§ **TASK ITEM**
Wherever a line in the records contains the word "sigma", return that line.

§ **PROVIDED RECORDS**
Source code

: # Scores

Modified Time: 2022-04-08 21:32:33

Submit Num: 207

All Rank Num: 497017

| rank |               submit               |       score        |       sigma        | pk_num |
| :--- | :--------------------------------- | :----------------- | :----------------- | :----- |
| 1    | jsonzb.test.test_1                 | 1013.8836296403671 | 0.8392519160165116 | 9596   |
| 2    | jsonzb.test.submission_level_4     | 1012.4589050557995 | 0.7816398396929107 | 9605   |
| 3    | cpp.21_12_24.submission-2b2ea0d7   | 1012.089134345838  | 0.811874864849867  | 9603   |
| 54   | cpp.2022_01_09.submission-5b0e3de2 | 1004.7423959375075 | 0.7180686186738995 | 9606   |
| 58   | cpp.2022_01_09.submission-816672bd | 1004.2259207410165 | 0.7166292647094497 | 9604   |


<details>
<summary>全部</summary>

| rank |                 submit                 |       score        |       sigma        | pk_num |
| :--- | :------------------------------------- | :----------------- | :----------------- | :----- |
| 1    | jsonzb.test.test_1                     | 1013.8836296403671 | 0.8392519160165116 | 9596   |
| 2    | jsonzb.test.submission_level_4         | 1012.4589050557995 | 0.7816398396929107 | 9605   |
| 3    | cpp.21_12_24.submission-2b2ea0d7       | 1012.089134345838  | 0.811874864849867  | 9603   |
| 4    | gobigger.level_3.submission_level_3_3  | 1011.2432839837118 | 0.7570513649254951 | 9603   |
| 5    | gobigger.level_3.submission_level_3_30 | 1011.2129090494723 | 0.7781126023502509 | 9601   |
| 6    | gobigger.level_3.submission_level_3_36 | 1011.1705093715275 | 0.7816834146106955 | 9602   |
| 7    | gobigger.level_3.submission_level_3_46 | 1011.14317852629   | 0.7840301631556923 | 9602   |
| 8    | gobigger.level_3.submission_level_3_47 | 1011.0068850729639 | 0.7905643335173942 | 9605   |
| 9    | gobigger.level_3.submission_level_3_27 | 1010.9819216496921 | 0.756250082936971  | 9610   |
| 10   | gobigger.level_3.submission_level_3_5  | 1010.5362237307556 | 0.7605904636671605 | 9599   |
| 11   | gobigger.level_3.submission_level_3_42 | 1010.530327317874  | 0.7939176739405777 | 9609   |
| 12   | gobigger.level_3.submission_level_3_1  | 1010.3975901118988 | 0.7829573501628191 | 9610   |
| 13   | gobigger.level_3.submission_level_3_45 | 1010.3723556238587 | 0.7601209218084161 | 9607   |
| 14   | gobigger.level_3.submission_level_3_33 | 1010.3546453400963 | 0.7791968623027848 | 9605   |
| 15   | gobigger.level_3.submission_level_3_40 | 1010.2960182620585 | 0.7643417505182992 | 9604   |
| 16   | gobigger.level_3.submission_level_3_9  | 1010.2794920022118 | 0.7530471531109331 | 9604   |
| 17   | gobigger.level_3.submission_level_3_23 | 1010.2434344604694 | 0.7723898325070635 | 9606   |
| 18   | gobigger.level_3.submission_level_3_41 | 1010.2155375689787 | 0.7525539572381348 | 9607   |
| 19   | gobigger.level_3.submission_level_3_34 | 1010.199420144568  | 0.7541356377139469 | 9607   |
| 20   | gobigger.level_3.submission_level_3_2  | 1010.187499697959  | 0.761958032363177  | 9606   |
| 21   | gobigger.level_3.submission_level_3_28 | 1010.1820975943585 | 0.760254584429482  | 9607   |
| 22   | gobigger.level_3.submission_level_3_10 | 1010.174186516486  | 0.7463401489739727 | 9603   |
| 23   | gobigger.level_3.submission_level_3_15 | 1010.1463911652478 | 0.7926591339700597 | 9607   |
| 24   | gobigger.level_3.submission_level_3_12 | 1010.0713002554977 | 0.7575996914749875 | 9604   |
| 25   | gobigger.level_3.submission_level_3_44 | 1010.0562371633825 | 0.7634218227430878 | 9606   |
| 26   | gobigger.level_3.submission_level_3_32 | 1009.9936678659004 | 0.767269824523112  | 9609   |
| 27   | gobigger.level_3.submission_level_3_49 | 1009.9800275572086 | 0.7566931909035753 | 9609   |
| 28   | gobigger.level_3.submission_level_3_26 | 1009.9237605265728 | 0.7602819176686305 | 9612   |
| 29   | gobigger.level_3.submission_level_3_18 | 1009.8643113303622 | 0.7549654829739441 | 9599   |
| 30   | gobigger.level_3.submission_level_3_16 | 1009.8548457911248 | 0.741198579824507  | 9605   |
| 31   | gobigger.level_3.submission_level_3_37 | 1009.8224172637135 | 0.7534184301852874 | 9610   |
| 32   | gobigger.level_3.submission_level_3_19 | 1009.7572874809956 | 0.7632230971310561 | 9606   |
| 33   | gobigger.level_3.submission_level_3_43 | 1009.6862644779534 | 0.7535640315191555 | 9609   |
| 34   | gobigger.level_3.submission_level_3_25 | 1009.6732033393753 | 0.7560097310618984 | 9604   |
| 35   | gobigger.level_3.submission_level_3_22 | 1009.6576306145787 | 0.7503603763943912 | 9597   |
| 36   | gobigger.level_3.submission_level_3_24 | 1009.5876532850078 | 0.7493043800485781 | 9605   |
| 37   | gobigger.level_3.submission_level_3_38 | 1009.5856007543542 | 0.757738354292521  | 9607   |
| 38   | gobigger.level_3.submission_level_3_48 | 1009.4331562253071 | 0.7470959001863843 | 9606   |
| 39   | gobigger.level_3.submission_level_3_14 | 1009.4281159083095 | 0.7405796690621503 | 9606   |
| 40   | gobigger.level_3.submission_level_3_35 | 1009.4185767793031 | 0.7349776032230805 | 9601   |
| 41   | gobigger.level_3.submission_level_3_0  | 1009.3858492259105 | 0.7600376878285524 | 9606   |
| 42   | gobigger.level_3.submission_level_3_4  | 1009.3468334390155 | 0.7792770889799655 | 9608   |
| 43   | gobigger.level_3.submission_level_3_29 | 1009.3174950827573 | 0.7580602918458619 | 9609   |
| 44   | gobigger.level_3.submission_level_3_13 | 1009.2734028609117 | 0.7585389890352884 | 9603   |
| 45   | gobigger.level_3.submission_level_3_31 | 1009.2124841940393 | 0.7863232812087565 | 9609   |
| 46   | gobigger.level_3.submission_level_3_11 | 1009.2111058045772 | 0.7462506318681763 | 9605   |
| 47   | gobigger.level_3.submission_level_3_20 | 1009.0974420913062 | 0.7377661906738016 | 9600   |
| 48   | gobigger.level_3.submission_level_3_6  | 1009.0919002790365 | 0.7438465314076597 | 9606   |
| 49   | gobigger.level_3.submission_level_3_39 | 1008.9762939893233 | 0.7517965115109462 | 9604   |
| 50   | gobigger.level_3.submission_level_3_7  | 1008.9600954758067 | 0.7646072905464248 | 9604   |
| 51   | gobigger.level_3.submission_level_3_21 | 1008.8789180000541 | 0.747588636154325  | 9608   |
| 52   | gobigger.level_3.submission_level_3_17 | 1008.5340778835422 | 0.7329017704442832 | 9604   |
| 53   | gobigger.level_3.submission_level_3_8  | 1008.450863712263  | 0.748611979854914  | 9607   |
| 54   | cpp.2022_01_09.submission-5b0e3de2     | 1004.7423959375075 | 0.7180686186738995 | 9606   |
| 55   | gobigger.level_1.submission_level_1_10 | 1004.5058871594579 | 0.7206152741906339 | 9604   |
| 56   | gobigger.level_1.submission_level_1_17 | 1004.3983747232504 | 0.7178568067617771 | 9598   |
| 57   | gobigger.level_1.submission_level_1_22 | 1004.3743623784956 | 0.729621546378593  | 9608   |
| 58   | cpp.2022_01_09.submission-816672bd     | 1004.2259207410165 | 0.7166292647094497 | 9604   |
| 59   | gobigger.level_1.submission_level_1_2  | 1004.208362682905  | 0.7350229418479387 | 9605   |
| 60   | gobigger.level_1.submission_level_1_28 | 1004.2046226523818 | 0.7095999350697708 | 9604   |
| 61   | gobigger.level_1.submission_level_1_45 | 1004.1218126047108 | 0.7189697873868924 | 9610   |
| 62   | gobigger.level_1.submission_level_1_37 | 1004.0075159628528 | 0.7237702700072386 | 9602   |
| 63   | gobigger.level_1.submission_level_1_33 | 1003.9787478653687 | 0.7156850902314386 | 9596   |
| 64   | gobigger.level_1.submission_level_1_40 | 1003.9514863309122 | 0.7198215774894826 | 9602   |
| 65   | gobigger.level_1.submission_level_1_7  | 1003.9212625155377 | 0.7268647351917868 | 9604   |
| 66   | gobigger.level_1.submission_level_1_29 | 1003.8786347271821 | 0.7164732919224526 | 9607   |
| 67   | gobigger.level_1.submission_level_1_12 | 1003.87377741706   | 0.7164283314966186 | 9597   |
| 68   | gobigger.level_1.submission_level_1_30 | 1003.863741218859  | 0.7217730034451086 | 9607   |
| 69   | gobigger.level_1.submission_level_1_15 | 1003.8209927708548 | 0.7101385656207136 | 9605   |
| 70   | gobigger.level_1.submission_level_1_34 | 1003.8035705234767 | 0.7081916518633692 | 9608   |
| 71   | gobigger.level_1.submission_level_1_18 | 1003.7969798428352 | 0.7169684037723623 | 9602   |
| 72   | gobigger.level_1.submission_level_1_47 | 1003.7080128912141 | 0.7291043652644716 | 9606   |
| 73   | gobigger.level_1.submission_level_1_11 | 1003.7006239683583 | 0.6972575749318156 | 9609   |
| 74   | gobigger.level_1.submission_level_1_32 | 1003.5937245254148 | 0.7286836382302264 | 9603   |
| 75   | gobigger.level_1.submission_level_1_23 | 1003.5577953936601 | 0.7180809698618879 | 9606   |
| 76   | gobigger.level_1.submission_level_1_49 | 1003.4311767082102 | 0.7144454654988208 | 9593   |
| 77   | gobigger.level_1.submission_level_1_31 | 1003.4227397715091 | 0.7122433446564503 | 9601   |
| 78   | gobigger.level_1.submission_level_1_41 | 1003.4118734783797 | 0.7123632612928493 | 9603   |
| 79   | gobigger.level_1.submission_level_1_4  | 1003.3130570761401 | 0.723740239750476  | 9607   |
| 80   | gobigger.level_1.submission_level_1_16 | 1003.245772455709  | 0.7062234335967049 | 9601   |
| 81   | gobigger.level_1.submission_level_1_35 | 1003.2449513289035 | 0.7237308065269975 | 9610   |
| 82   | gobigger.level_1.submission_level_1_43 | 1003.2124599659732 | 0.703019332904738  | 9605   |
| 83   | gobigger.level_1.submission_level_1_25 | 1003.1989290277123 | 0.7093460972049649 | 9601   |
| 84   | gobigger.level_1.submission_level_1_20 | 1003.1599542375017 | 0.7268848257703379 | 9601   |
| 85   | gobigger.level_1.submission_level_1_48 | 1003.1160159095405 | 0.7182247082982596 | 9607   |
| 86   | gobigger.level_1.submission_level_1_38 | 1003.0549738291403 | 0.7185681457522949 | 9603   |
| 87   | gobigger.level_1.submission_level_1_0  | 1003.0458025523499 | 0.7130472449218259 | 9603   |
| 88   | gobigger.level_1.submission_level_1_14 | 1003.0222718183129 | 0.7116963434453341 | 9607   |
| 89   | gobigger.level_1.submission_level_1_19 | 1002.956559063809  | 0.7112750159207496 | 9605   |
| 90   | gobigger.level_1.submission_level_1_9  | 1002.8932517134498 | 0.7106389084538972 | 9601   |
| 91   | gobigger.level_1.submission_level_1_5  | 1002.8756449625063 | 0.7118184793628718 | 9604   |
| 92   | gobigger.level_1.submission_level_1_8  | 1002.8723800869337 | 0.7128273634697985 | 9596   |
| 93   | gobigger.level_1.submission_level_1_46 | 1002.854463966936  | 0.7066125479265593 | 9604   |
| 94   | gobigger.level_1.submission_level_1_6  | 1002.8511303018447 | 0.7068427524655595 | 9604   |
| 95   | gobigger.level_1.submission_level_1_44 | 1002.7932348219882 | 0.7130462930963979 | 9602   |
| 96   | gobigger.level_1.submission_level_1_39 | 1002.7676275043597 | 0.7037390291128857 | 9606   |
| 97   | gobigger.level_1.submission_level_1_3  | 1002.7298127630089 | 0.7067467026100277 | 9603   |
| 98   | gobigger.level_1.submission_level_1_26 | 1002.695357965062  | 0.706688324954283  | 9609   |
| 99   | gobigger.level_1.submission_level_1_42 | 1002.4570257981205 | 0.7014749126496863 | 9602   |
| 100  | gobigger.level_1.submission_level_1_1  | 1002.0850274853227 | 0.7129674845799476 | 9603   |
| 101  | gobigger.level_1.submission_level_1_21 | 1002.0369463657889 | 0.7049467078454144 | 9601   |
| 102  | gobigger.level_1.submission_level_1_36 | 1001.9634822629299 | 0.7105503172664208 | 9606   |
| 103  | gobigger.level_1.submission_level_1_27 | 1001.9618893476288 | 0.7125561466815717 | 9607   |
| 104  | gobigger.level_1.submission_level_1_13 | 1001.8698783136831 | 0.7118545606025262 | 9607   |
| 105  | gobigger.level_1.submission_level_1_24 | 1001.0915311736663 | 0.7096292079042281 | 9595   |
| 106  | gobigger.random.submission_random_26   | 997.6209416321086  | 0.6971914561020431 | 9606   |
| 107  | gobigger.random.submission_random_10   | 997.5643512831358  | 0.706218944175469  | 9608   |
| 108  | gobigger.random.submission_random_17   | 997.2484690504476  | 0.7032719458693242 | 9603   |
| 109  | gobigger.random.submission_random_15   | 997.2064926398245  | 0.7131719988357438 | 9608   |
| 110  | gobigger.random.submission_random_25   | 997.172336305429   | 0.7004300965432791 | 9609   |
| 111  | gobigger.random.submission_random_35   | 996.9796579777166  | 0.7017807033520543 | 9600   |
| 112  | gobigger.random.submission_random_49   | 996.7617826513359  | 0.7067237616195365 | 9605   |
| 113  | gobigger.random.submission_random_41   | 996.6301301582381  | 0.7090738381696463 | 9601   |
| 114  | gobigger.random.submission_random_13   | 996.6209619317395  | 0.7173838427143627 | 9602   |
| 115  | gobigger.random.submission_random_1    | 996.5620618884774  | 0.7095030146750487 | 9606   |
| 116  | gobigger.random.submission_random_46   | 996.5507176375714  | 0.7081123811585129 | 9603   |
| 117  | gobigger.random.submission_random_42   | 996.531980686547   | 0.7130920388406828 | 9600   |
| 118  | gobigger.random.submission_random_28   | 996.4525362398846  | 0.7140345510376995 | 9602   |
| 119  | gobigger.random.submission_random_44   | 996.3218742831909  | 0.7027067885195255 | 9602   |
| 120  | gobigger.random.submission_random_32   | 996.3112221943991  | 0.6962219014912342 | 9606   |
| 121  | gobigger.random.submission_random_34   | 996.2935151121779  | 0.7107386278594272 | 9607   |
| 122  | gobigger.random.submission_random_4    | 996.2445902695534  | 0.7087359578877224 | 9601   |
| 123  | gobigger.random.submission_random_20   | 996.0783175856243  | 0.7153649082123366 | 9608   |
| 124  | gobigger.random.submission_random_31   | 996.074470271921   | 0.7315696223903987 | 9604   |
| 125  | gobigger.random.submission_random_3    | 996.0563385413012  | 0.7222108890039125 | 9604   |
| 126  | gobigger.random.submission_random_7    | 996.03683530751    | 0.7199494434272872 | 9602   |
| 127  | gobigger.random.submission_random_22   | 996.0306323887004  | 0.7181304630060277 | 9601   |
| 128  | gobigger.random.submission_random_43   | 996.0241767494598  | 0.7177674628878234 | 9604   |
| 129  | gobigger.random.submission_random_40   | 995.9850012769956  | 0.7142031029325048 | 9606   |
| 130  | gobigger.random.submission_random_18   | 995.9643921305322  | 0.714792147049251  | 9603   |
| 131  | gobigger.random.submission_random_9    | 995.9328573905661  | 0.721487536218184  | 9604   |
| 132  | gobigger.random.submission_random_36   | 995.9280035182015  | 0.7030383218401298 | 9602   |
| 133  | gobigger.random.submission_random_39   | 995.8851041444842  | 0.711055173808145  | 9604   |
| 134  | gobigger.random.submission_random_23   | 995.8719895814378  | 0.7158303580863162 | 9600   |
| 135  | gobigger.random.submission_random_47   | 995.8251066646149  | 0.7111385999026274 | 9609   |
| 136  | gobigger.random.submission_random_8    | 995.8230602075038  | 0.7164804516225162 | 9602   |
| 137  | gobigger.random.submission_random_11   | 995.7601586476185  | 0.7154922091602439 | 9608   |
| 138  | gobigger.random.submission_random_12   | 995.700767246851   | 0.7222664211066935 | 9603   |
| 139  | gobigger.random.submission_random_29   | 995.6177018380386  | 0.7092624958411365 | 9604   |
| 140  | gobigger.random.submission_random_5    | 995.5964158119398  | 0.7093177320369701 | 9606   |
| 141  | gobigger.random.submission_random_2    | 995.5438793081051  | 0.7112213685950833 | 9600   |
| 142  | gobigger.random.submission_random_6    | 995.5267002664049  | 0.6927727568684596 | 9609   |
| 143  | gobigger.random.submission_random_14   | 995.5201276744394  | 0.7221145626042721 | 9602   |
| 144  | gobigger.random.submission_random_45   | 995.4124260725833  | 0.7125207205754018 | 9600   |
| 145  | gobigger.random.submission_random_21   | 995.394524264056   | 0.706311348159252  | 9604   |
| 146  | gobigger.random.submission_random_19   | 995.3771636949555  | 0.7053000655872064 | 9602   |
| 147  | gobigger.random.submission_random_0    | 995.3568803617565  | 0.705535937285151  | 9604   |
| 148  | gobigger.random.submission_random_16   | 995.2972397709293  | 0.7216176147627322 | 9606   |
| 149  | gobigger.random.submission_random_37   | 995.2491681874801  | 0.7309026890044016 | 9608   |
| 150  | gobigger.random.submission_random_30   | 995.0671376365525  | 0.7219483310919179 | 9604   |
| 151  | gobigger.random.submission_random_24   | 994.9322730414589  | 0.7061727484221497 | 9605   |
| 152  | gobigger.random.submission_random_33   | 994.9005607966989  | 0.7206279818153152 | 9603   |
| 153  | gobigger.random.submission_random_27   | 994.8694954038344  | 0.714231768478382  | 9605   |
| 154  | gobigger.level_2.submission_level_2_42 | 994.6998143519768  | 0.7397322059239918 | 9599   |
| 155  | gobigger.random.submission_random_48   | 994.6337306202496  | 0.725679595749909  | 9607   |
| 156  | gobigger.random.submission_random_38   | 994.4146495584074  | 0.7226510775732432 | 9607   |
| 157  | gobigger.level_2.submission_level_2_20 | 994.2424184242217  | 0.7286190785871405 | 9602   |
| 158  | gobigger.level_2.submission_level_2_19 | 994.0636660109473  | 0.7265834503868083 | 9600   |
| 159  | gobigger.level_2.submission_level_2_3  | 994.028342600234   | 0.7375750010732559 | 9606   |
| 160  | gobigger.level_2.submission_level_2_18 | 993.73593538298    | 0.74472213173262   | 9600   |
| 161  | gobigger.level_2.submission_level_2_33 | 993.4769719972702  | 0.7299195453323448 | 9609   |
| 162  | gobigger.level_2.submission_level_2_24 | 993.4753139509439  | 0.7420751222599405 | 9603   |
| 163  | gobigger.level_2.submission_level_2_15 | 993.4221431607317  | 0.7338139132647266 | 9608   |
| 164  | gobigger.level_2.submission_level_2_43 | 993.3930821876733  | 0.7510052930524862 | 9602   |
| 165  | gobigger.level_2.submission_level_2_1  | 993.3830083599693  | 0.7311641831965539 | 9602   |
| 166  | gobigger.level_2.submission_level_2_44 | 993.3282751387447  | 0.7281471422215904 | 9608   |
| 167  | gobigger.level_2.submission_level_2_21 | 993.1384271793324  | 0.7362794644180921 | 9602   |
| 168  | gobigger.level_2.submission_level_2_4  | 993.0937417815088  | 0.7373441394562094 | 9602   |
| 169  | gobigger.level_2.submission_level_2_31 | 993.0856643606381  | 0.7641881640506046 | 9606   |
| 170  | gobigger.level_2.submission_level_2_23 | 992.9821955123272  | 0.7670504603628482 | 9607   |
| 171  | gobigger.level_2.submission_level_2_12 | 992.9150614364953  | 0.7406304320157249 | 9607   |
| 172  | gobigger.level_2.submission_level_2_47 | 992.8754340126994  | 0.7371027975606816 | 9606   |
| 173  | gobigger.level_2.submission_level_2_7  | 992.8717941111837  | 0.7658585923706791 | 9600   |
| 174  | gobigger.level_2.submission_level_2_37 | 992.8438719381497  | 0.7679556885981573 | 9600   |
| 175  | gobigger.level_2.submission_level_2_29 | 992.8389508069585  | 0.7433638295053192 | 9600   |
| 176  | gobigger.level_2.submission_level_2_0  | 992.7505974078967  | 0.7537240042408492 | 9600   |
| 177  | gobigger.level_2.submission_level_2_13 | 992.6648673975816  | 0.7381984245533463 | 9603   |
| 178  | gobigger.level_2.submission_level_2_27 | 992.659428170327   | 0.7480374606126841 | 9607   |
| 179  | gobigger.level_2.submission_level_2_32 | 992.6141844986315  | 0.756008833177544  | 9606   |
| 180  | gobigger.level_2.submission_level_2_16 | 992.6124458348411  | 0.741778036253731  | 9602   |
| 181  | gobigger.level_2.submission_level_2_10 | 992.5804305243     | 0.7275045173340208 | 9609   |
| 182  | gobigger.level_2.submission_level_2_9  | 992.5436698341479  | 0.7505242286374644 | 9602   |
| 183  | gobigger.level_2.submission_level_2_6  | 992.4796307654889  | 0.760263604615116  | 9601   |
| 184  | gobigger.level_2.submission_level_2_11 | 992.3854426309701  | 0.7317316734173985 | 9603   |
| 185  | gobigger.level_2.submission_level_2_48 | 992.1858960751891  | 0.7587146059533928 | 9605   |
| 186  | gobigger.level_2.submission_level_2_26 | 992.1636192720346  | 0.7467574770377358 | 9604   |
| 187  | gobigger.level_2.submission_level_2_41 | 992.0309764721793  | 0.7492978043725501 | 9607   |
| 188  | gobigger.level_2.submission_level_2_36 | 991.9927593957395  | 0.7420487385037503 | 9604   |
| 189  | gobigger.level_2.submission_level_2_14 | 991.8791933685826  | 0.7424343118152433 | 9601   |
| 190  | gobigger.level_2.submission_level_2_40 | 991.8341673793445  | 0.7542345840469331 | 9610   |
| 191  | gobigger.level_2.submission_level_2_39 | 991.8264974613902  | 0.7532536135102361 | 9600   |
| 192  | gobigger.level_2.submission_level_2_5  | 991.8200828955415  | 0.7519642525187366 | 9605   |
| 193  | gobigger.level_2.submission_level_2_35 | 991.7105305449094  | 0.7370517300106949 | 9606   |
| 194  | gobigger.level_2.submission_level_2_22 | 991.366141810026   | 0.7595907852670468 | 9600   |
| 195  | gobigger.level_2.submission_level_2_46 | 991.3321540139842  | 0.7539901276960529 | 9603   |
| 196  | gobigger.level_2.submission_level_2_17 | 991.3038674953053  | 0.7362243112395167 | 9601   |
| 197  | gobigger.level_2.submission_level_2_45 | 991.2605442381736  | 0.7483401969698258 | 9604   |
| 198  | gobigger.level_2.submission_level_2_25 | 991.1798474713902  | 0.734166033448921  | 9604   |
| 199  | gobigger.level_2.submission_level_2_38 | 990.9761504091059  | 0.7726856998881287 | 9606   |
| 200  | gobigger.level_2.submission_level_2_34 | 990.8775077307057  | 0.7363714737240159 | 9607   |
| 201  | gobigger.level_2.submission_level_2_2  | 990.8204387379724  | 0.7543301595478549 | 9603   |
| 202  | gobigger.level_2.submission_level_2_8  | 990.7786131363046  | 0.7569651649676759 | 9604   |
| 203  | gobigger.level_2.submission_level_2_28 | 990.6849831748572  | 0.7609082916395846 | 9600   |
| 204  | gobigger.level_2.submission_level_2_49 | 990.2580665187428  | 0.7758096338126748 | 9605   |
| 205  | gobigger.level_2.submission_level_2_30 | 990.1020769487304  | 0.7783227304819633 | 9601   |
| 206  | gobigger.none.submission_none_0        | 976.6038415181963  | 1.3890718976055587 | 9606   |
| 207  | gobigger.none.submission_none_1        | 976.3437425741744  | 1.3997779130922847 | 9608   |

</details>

§ **FINISHED EXERCISE**
| rank |               submit               |       score        |       sigma        | pk_num |
| rank |                 submit                 |       score        |       sigma        | pk_num |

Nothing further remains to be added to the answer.